- EXERCISE INSTRUCTIONS: The reply must contain exactly the lines below from the one with "(con recomendaciones pendientes)" down to the one with "설치하는 APT 패키지는 약 300MB이고 나머지 레이어는 작다.", both included, and nothing more; please omit the pictures.

INFORMATION SUPPLIED below:

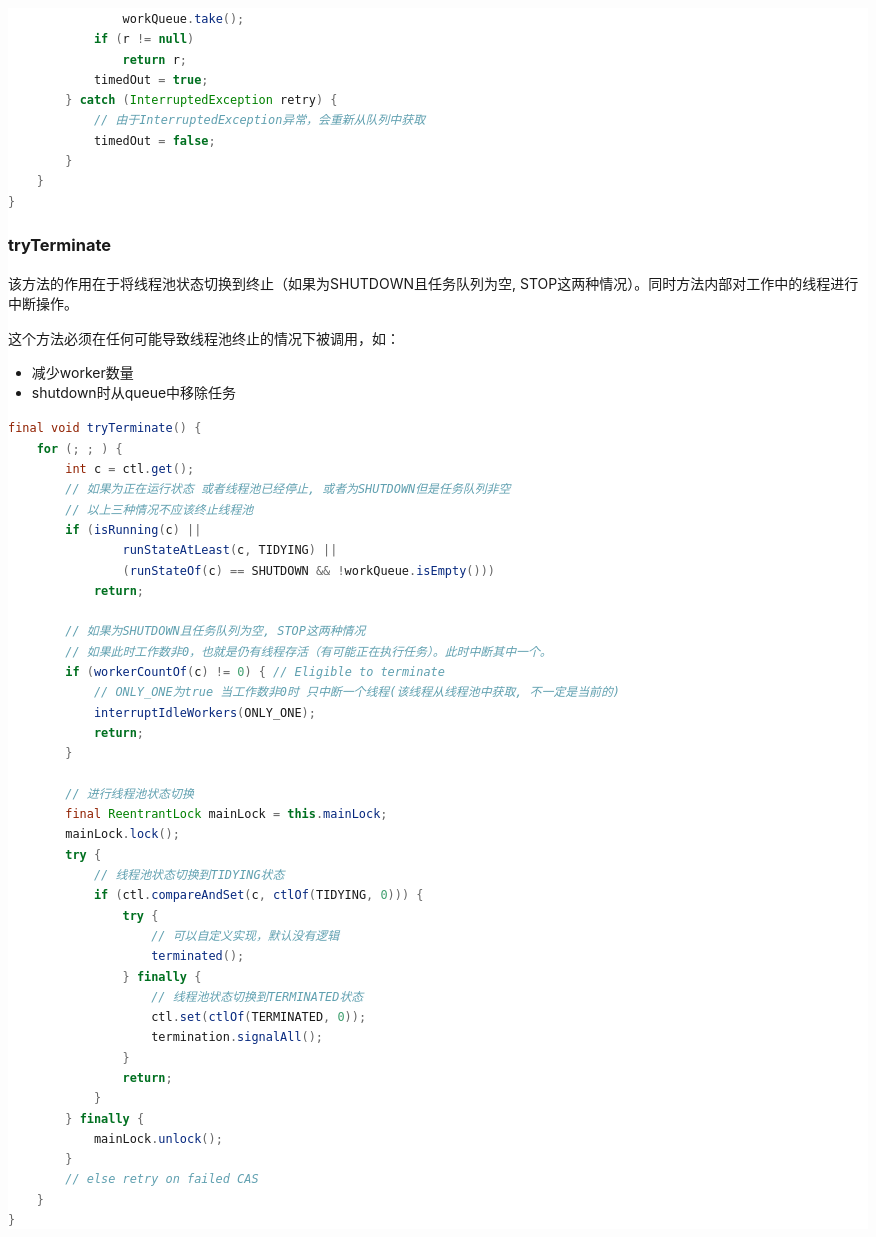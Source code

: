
 ```java
                workQueue.take();
            if (r != null)
                return r;
            timedOut = true;
        } catch (InterruptedException retry) {
            // 由于InterruptedException异常，会重新从队列中获取
            timedOut = false;
        }
    }
}

```

### tryTerminate

该方法的作用在于将线程池状态切换到终止（如果为SHUTDOWN且任务队列为空, STOP这两种情况）。同时方法内部对工作中的线程进行中断操作。

这个方法必须在任何可能导致线程池终止的情况下被调用，如：

- 减少worker数量
- shutdown时从queue中移除任务

```java
final void tryTerminate() {
    for (; ; ) {
        int c = ctl.get();
        // 如果为正在运行状态 或者线程池已经停止, 或者为SHUTDOWN但是任务队列非空
        // 以上三种情况不应该终止线程池
        if (isRunning(c) ||
                runStateAtLeast(c, TIDYING) ||
                (runStateOf(c) == SHUTDOWN && !workQueue.isEmpty()))
            return;
        
        // 如果为SHUTDOWN且任务队列为空, STOP这两种情况
        // 如果此时工作数非0，也就是仍有线程存活（有可能正在执行任务）。此时中断其中一个。
        if (workerCountOf(c) != 0) { // Eligible to terminate
            // ONLY_ONE为true 当工作数非0时 只中断一个线程(该线程从线程池中获取, 不一定是当前的)
            interruptIdleWorkers(ONLY_ONE);
            return;
        }

        // 进行线程池状态切换
        final ReentrantLock mainLock = this.mainLock;
        mainLock.lock();
        try {
            // 线程池状态切换到TIDYING状态
            if (ctl.compareAndSet(c, ctlOf(TIDYING, 0))) {
                try {
                    // 可以自定义实现，默认没有逻辑
                    terminated();
                } finally {
                    // 线程池状态切换到TERMINATED状态
                    ctl.set(ctlOf(TERMINATED, 0));
                    termination.signalAll();
                }
                return;
            }
        } finally {
            mainLock.unlock();
        }
        // else retry on failed CAS
    }
}
```
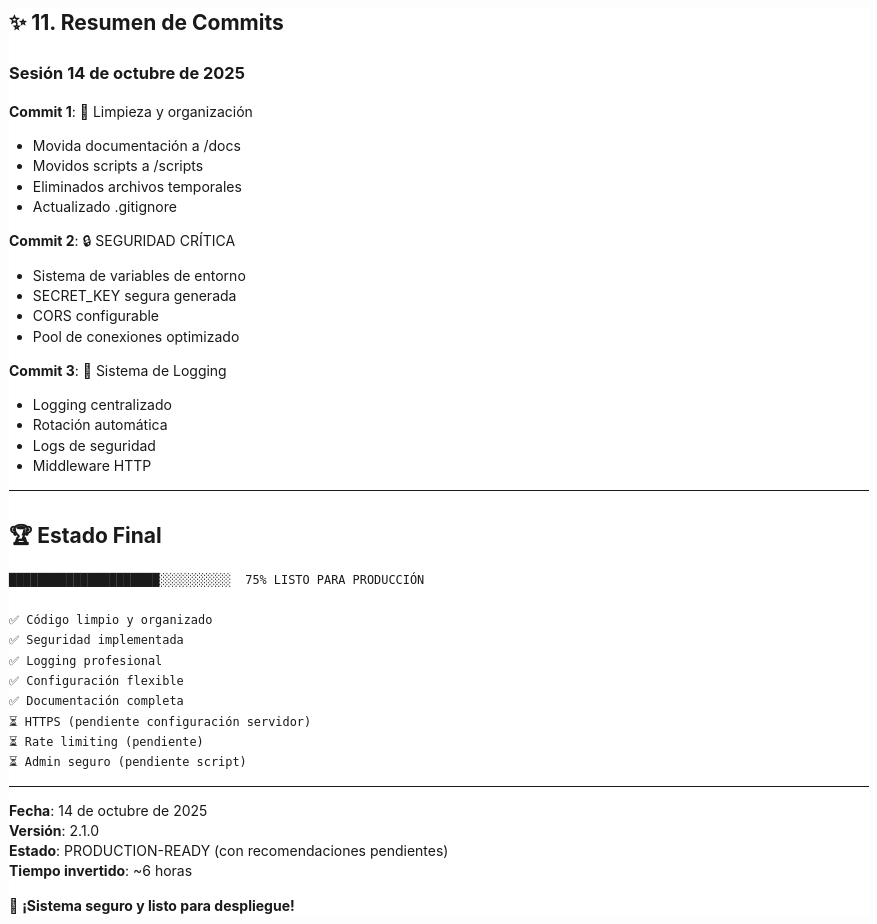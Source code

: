 
## ✨ 11. Resumen de Commits

### Sesión 14 de octubre de 2025

**Commit 1**: 🧹 Limpieza y organización
- Movida documentación a /docs
- Movidos scripts a /scripts
- Eliminados archivos temporales
- Actualizado .gitignore

**Commit 2**: 🔒 SEGURIDAD CRÍTICA
- Sistema de variables de entorno
- SECRET_KEY segura generada
- CORS configurable
- Pool de conexiones optimizado

**Commit 3**: 📝 Sistema de Logging
- Logging centralizado
- Rotación automática
- Logs de seguridad
- Middleware HTTP

---

## 🏆 Estado Final

```
█████████████████████░░░░░░░░░░  75% LISTO PARA PRODUCCIÓN

✅ Código limpio y organizado
✅ Seguridad implementada
✅ Logging profesional
✅ Configuración flexible
✅ Documentación completa
⏳ HTTPS (pendiente configuración servidor)
⏳ Rate limiting (pendiente)
⏳ Admin seguro (pendiente script)
```

---

**Fecha**: 14 de octubre de 2025  
**Versión**: 2.1.0  
**Estado**: PRODUCTION-READY (con recomendaciones pendientes)  
**Tiempo invertido**: ~6 horas

🎉 **¡Sistema seguro y listo para despliegue!**
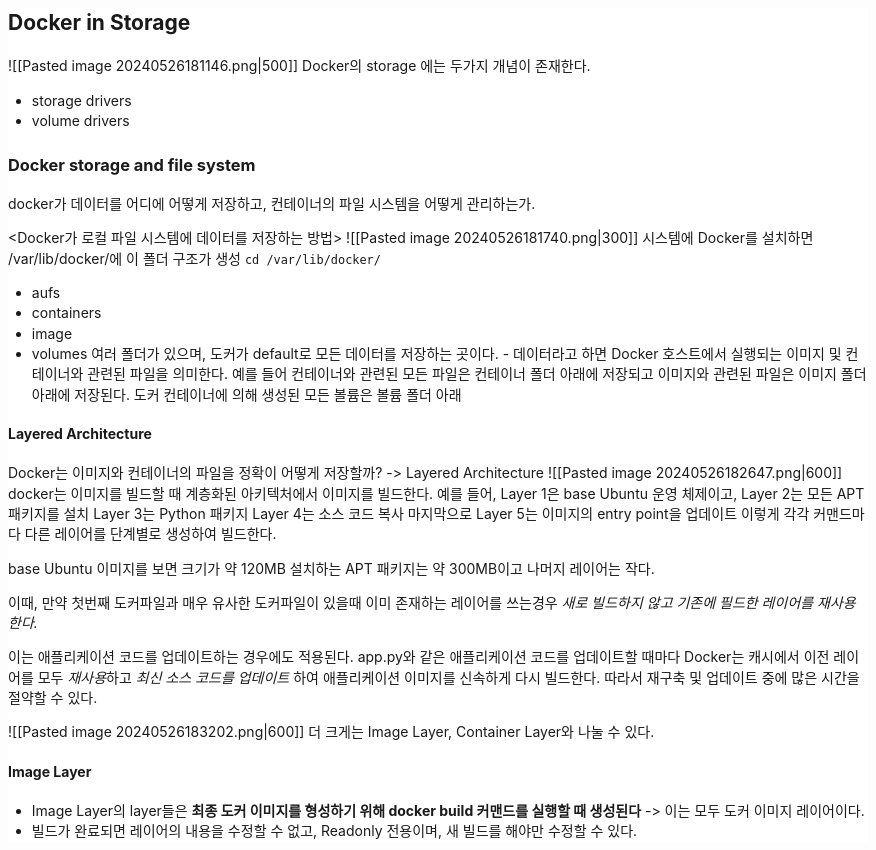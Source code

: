 ## Docker in Storage

![[Pasted image 20240526181146.png|500]]
Docker의 storage 에는 두가지 개념이 존재한다. 
- storage drivers
- volume drivers
### Docker storage and file system
docker가 데이터를 어디에 어떻게 저장하고, 컨테이너의 파일 시스템을 어떻게 관리하는가. 

<Docker가 로컬 파일 시스템에 데이터를 저장하는 방법>
![[Pasted image 20240526181740.png|300]]
시스템에 Docker를 설치하면 /var/lib/docker/에 이 폴더 구조가 생성
`cd /var/lib/docker/` 
- aufs
- containers
- image
- volumes
여러 폴더가 있으며, 도커가 default로 모든 데이터를 저장하는 곳이다. - 데이터라고 하면 Docker 호스트에서 실행되는 이미지 및 컨테이너와 관련된 파일을 의미한다. 
예를 들어 컨테이너와 관련된 모든 파일은 컨테이너 폴더 아래에 저장되고 
이미지와 관련된 파일은 이미지 폴더 아래에 저장된다.
도커 컨테이너에 의해 생성된 모든 볼륨은 볼륨 폴더 아래 

#### Layered Architecture
Docker는 이미지와 컨테이너의 파일을 정확이 어떻게 저장할까?
-> Layered Architecture
![[Pasted image 20240526182647.png|600]]
docker는 이미지를 빌드할 때 계층화된 아키텍처에서 이미지를 빌드한다. 
예를 들어, 
Layer 1은 base Ubuntu 운영 체제이고, 
Layer 2는 모든 APT 패키지를 설치
Layer 3는 Python 패키지
Layer 4는 소스 코드 복사
마지막으로  Layer 5는 이미지의 entry point을 업데이트
이렇게 각각 커맨드마다 다른 레이어를 단계별로 생성하여 빌드한다.

base Ubuntu 이미지를 보면 크기가 약 120MB
설치하는 APT 패키지는 약 300MB이고 나머지 레이어는 작다.

이때, 만약 첫번째 도커파일과 매우 유사한 도커파일이 있을때 이미 존재하는 레이어를 쓰는경우
*새로 빌드하지 않고 기존에 필드한 레이어를 재사용한다.*  

이는 애플리케이션 코드를 업데이트하는 경우에도 적용된다. 
app.py와 같은 애플리케이션 코드를 업데이트할 때마다 Docker는 캐시에서 이전 레이어를 모두 *재사용*하고 *최신 소스 코드를 업데이트* 하여 애플리케이션 이미지를 신속하게 다시 빌드한다. 
따라서 재구축 및 업데이트 중에 많은 시간을 절약할 수 있다.

![[Pasted image 20240526183202.png|600]]
더 크게는 Image Layer, Container Layer와 나눌 수 있다.
#### Image Layer
- Image Layer의 layer들은 **최종 도커 이미지를 형성하기 위해 docker build 커맨드를 실행할 때 생성된다** 
  -> 이는 모두 도커 이미지 레이어이다. 
- 빌드가 완료되면 레이어의 내용을 수정할 수 없고, Readonly 전용이며, 새 빌드를 해야만 수정할 수 있다. 
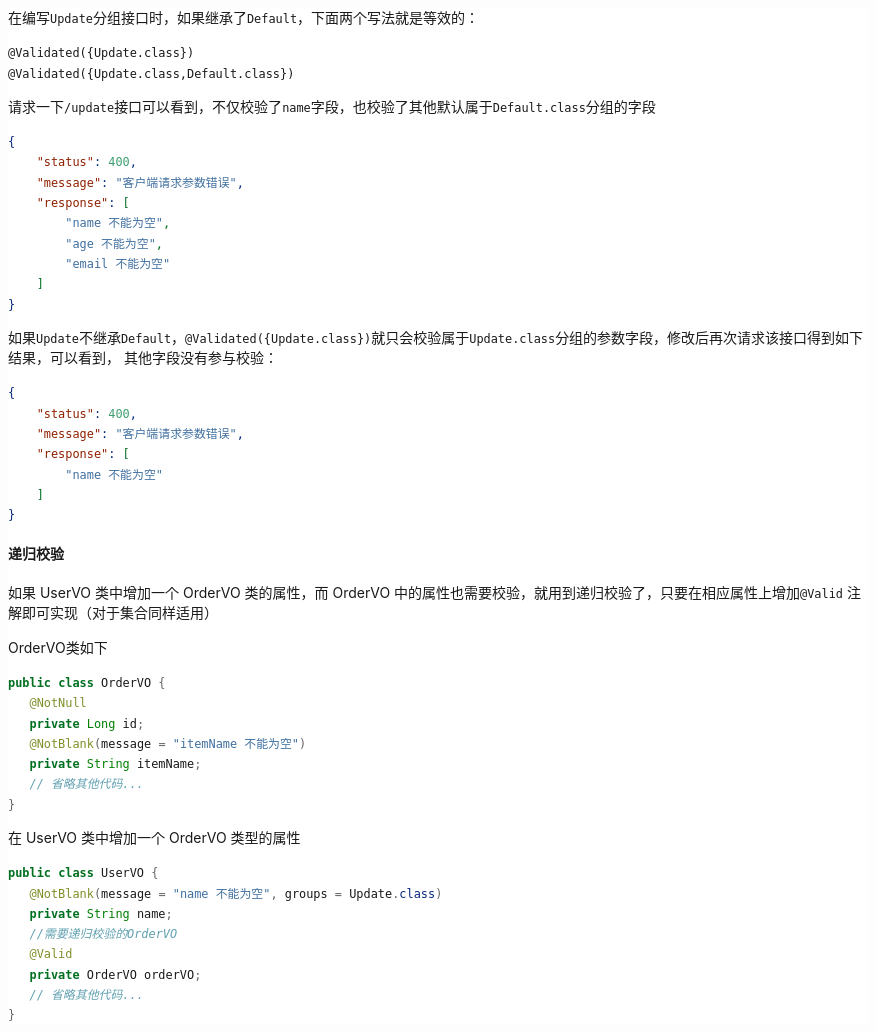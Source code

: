 在编写`Update`分组接口时，如果继承了`Default`，下面两个写法就是等效的：

```
@Validated({Update.class})
@Validated({Update.class,Default.class})
```

请求一下`/update`接口可以看到，不仅校验了`name`字段，也校验了其他默认属于`Default.class`分组的字段

```json
{
    "status": 400,
    "message": "客户端请求参数错误",
    "response": [
        "name 不能为空",
        "age 不能为空",
        "email 不能为空"
    ]
}
```

如果`Update`不继承`Default`，`@Validated({Update.class})`就只会校验属于`Update.class`分组的参数字段，修改后再次请求该接口得到如下结果，可以看到，
其他字段没有参与校验：

```json
{
    "status": 400,
    "message": "客户端请求参数错误",
    "response": [
        "name 不能为空"
    ]
}
```

#### 递归校验

如果 UserVO 类中增加一个 OrderVO 类的属性，而 OrderVO 中的属性也需要校验，就用到递归校验了，只要在相应属性上增加`@Valid`
注解即可实现（对于集合同样适用）

OrderVO类如下

```java
public class OrderVO {
   @NotNull
   private Long id;
   @NotBlank(message = "itemName 不能为空")
   private String itemName;
   // 省略其他代码...
}
```

在 UserVO 类中增加一个 OrderVO 类型的属性

```java
public class UserVO {
   @NotBlank(message = "name 不能为空", groups = Update.class)
   private String name;
   //需要递归校验的OrderVO
   @Valid
   private OrderVO orderVO;
   // 省略其他代码...
}   
```
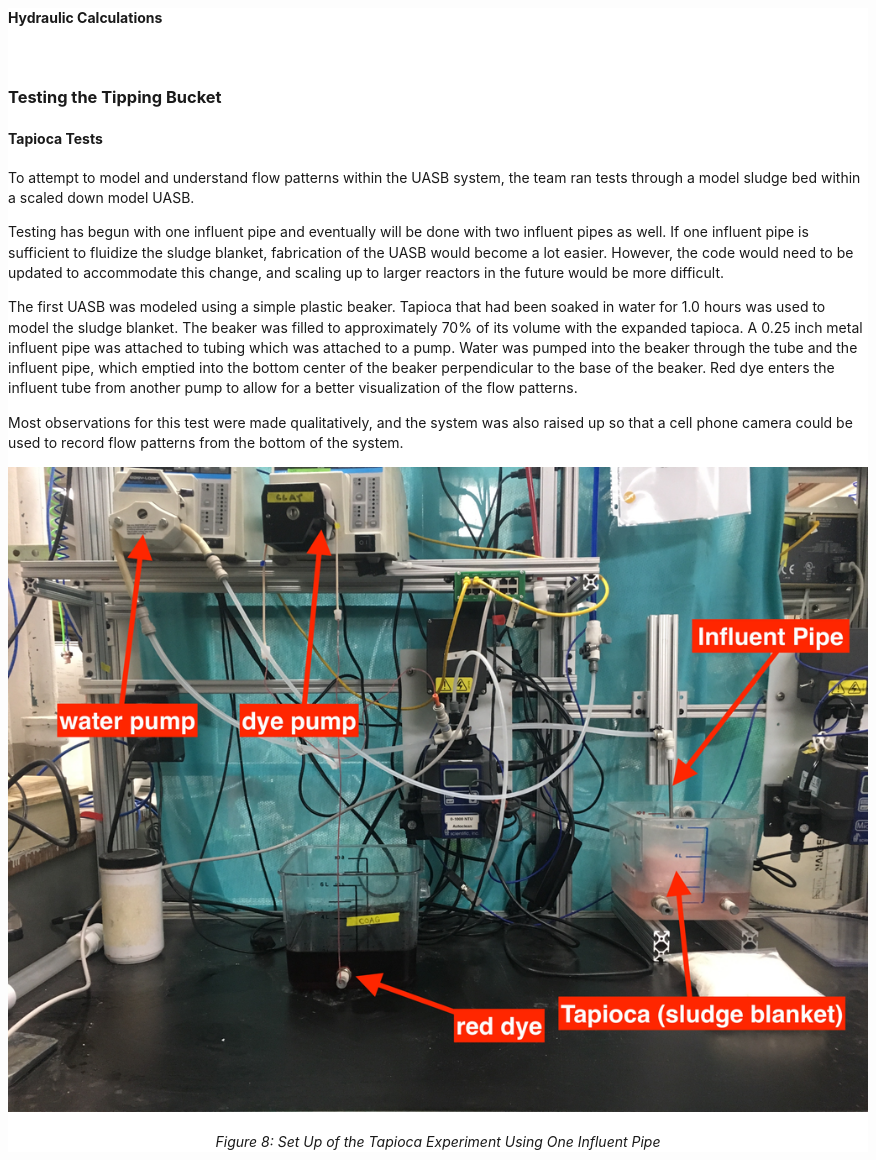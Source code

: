 
**Hydraulic Calculations**
```python



```

### Testing the Tipping Bucket
#### Tapioca Tests
To attempt to model and understand flow patterns within the UASB system, the team ran tests through a model sludge bed within a scaled down model UASB.

Testing has begun with one influent pipe and eventually will be done with two influent pipes as well. If one influent pipe is sufficient to fluidize the sludge blanket, fabrication of the UASB would become a lot easier. However, the code would need to be updated to accommodate this change, and scaling up to larger reactors in the future would be more difficult.

The first UASB was modeled using a simple plastic beaker. Tapioca that had been soaked in water for 1.0 hours was used to model the sludge blanket. The beaker was filled to approximately 70% of its volume with the expanded tapioca. A 0.25 inch metal influent pipe was attached to tubing which was attached to a pump. Water was pumped into the beaker through the tube and the influent pipe, which emptied into the bottom center of the beaker perpendicular to the base of the beaker. Red dye enters the influent tube from another pump to allow for a better visualization of the flow patterns.

Most observations for this test were made qualitatively, and the system was also raised up so that a cell phone camera could be used to record flow patterns from the bottom of the system.  

<center><img src="https://github.com/AguaClara/UASB/blob/master/Tapioca%20Test.JPG?raw=true">
<p>
<em>Figure 8: Set Up of the Tapioca Experiment Using One Influent Pipe</em>
</p>
</center>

End of INFORMATION SUPPLIED.

- SOLUTION:
**Estado**: PRODUCTION-READY (con recomendaciones pendientes)  
**Tiempo invertido**: ~6 horas

🎉 **¡Sistema seguro y listo para despliegue!**
Source code

: ## Docker in Storage

![[Pasted image 20240526181146.png|500]]
Docker의 storage 에는 두가지 개념이 존재한다. 
- storage drivers
- volume drivers
### Docker storage and file system
docker가 데이터를 어디에 어떻게 저장하고, 컨테이너의 파일 시스템을 어떻게 관리하는가. 

<Docker가 로컬 파일 시스템에 데이터를 저장하는 방법>
![[Pasted image 20240526181740.png|300]]
시스템에 Docker를 설치하면 /var/lib/docker/에 이 폴더 구조가 생성
`cd /var/lib/docker/` 
- aufs
- containers
- image
- volumes
여러 폴더가 있으며, 도커가 default로 모든 데이터를 저장하는 곳이다. - 데이터라고 하면 Docker 호스트에서 실행되는 이미지 및 컨테이너와 관련된 파일을 의미한다. 
예를 들어 컨테이너와 관련된 모든 파일은 컨테이너 폴더 아래에 저장되고 
이미지와 관련된 파일은 이미지 폴더 아래에 저장된다.
도커 컨테이너에 의해 생성된 모든 볼륨은 볼륨 폴더 아래 

#### Layered Architecture
Docker는 이미지와 컨테이너의 파일을 정확이 어떻게 저장할까?
-> Layered Architecture
![[Pasted image 20240526182647.png|600]]
docker는 이미지를 빌드할 때 계층화된 아키텍처에서 이미지를 빌드한다. 
예를 들어, 
Layer 1은 base Ubuntu 운영 체제이고, 
Layer 2는 모든 APT 패키지를 설치
Layer 3는 Python 패키지
Layer 4는 소스 코드 복사
마지막으로  Layer 5는 이미지의 entry point을 업데이트
이렇게 각각 커맨드마다 다른 레이어를 단계별로 생성하여 빌드한다.

base Ubuntu 이미지를 보면 크기가 약 120MB
설치하는 APT 패키지는 약 300MB이고 나머지 레이어는 작다.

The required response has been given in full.